Ever since Lehman Brothers bought the farm and folks discovered to their horror that they couldn’t ALL be millionaires, interest in growing flavorful, healthful vegetables in the backyard has skyrocketed –especially since nobody can afford to hire someone to do it for them anymore.
Does this mean that you and I are limited to the vegetable varieties we can find at Home Depot (you know, special varieties like “tomato” or “green pepper”)? No way! There’a raft of totally excellent mail-order seed sources, two of which I’ll pass my blessing on today. In subsequent posts, I’ll reveal superior mail-order sources for trees, shrubs, perennials, bulbs, etc. that have earned the coveted Grumpy Seal of Approval.
Because they cost so much to print and mail, printed catalogs are becoming scarce, as companies depend more and more on their websites for sales. Websites usually list more plants than catalogs do and they’ll let you know in real-time if something is sold out. But you know, there is something special about leafing through a printed catalog filled with beautiful photos and illustrations that you just can’t get by clicking a mouse. So even though it makes me sound like a fossil, keep those catalogs coming.
My first pick is John Scheepers Kitchen Garden Seeds (www.kitchengardenseeds.com). For many years, Scheepers has been known as a premier source for quality bulbs. This catalog, however,specializes in hard-to-find gourmet and heirloom varieties of vegetables.

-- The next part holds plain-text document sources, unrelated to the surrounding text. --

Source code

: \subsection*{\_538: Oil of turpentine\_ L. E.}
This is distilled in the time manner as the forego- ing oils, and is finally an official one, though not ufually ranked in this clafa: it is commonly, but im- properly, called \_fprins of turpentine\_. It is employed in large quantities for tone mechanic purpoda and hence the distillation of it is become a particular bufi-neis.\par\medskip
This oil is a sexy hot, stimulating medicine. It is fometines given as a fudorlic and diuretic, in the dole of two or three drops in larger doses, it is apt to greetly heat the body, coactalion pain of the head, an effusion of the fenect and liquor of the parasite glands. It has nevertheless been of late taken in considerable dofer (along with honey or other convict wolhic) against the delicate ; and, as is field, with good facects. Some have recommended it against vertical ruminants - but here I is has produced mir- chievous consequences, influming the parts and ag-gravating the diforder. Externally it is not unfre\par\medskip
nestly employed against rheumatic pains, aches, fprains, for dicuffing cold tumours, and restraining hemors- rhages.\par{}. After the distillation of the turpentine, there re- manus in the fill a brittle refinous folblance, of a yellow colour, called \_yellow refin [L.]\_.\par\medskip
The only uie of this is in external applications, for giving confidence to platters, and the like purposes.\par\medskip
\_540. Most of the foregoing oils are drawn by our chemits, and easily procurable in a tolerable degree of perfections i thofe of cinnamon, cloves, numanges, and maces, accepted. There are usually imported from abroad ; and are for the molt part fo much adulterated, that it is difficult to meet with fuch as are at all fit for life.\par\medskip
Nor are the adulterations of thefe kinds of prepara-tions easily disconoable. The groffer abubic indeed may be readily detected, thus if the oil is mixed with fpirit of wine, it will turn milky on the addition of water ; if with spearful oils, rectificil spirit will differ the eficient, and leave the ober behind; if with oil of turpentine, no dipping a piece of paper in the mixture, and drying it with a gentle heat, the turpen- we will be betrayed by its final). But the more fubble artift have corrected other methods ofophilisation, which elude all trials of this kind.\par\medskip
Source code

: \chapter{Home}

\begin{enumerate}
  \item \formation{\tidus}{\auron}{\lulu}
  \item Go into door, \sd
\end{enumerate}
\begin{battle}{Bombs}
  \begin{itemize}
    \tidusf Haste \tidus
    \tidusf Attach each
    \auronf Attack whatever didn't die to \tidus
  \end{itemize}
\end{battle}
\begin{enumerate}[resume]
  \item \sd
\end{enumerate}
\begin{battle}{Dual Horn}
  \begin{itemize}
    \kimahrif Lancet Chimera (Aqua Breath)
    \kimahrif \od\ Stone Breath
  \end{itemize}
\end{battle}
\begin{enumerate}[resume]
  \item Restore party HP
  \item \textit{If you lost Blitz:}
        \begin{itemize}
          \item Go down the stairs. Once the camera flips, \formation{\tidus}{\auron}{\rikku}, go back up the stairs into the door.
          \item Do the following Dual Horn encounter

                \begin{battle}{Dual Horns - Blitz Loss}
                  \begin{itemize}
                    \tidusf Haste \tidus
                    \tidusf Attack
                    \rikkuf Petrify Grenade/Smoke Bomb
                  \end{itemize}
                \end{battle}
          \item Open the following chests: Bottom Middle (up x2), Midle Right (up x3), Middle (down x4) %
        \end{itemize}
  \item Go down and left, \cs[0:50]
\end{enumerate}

It also lists herbs and flowers.
Among the first things you’ll notice is that this catalog isn’t designed just for Southerners. It’s filled with weirdo offerings Southerners hardly ever eat, like orach (isn’t that a lightweight vacuum cleaner?), kohlrabi (undoubtedly a staple in Poland), celeriac (stores up to 8 months in a cellar, which is good, since it’ll take that long for someone to eat it), and salsify (“tastes like a cross between artichoke hearts and oysters” — ooh, yum!).
Fortunately, the catalog balances all that with delicious varieties of true Southern treasures, like dandelion greens (I kid you not), turnip greens, mustard greens,collards, okra, sweet potatoes, tomatoes, peppers, squash, and eggplant.
One thing this year’s catalog has inspired the Grump to do is plant a variety of different colored carrots, such as ‘Purple Dragon,’ (What! Is there no ‘Crouching Tiger’?), ‘Yellowstone’ (forget what you’ve heard about not eating yellow stone), ‘Snow White’ (must be planted by seven dwarfs), and ‘Atomic Red’ (an exciting, new sport of ‘Atomic Wedgie’). I’ll be growing them in containers, so they’ll have perfect, deep, loose soil. I’ll report back on how they do.
Oh yeah, one more thing. If you go to Kitchen Garden’s website, you’ll find great recipes for just about all the veggies listed, such as “creamy kohlrabi” and “celeriac cutlets.” Couldn’t find any for orach and salsify, though, so I’ll make one up — “Braised Marmot and Salsify with Orach-Prune Reduction Sauce.” Pair it with a dry peach wine.
My second pick today is an old favorite, Southern Exposure Seed Exchange (www.southernexposure.com). This outfit does everything right. They offer more than 700 varieties of seeds, many of them family heirloom types that people grew up with and can’t find anymore. They look for varieties that tolerate drought and resist diseases and insects to reduce the need for pesticides. They specialize in open-pollinated (non-hybrid) seeds to maintain genetic diversity and our agricultural heritage. They don’t treat their seeds with pesticides or offer genetically engineered seeds.
I just love the variety names you find while leafing through the catalog — ‘Turkey Craw’ pole bean; ‘Cosmic Purple’ carrot; ‘Texas Honeyjune’ sweet corn; ‘Drunken Woman’ leaf lettuce, ‘Beck’s Big Buck’ okra; ‘Pinkeye Purple Hull’ pea; ‘Thelma Sanders’ Sweet Potato’ winter squash; and ‘Radiator Charlie’s Mortgage Lifter’ tomato. I was disappointed not to find ‘Grumpy’s Grisly Gross’ gourd, but maybe they had a crop failure.
So check out these two places, Grumpians. I get no royalty for recommending them, just the satisfaction of knowing I have immeasurably enriched your lives.